Loanwords are not trivia. They are evidence — of trade routes, of conquests, of which culture had the prestige in a given field at a given time. The Arabic words that entered English in the medieval period cluster heavily in mathematics, astronomy, chemistry, and navigation: algebra, algorithm, zenith, nadir, alcohol, cipher, admiral. The English words now appearing in Arabic, by contrast, cluster in technology, business, and consumer culture: kompyuutar, internet, mobaayl, marketing. Each direction tells a different story about its century.

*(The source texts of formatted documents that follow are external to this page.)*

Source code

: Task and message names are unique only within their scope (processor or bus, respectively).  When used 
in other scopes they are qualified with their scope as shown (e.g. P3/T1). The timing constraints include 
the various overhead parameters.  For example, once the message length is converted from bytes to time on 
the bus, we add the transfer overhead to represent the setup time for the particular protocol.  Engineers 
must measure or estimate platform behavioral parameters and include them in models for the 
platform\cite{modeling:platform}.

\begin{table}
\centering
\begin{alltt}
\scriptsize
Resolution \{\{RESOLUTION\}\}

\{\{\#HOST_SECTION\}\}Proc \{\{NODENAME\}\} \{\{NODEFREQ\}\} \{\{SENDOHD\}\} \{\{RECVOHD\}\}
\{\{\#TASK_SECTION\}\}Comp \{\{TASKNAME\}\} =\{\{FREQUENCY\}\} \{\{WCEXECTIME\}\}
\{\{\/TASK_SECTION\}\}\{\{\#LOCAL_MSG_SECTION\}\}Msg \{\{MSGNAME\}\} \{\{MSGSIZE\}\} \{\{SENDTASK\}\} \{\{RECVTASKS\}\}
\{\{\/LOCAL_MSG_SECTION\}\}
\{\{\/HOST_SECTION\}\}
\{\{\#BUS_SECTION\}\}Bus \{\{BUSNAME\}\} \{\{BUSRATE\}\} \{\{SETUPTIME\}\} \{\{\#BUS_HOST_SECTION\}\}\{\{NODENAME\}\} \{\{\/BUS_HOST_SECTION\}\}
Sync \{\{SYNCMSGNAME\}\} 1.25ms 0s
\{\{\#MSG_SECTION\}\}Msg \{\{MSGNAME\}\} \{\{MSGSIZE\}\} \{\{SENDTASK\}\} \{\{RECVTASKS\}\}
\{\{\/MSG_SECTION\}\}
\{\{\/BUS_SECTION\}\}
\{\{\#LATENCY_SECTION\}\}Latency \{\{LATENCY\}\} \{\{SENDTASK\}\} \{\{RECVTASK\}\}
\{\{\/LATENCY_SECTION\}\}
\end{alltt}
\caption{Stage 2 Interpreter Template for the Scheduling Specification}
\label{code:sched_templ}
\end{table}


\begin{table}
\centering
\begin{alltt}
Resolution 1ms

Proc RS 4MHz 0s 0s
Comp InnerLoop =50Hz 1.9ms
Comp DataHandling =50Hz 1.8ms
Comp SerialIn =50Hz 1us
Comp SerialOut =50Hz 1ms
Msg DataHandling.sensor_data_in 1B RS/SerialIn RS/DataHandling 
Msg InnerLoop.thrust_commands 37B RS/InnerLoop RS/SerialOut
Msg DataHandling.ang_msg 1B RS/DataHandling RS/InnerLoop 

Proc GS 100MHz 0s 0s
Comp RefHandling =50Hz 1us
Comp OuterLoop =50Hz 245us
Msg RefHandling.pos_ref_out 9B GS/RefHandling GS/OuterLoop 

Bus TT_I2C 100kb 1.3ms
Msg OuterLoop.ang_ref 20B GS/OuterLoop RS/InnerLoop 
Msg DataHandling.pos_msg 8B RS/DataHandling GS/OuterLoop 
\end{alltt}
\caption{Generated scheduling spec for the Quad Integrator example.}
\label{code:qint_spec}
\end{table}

Read the pages in whatever order suits you. Arabic words in English is the most-asked-about and probably the page to start with: it is much longer than most English speakers expect. English words in modern Arabic covers the live, ongoing borrowings, including the ones that purist editors try to suppress and the ones that have already settled in. Arabic-origin words in Spanish is a side trip but a rewarding one — roughly eight percent of the Spanish vocabulary, by some counts, traces to Arabic, the legacy of nearly eight centuries of Muslim presence on the Iberian peninsula. False friends catalogues the words that look or sound like cognates but are not, or that are cognates with shifted meanings. Complete etymology list is a longer reference, organized alphabetically.
One discipline we apply to this section: we cite a word as Arabic-derived only when the standard etymological dictionaries agree on the path. Folk etymologies are everywhere on the internet — checkmate from الشيخ مات "the king is dead" is the famous example, more often repeated than verified — and we try not to add to them. Where the path is contested, we say so.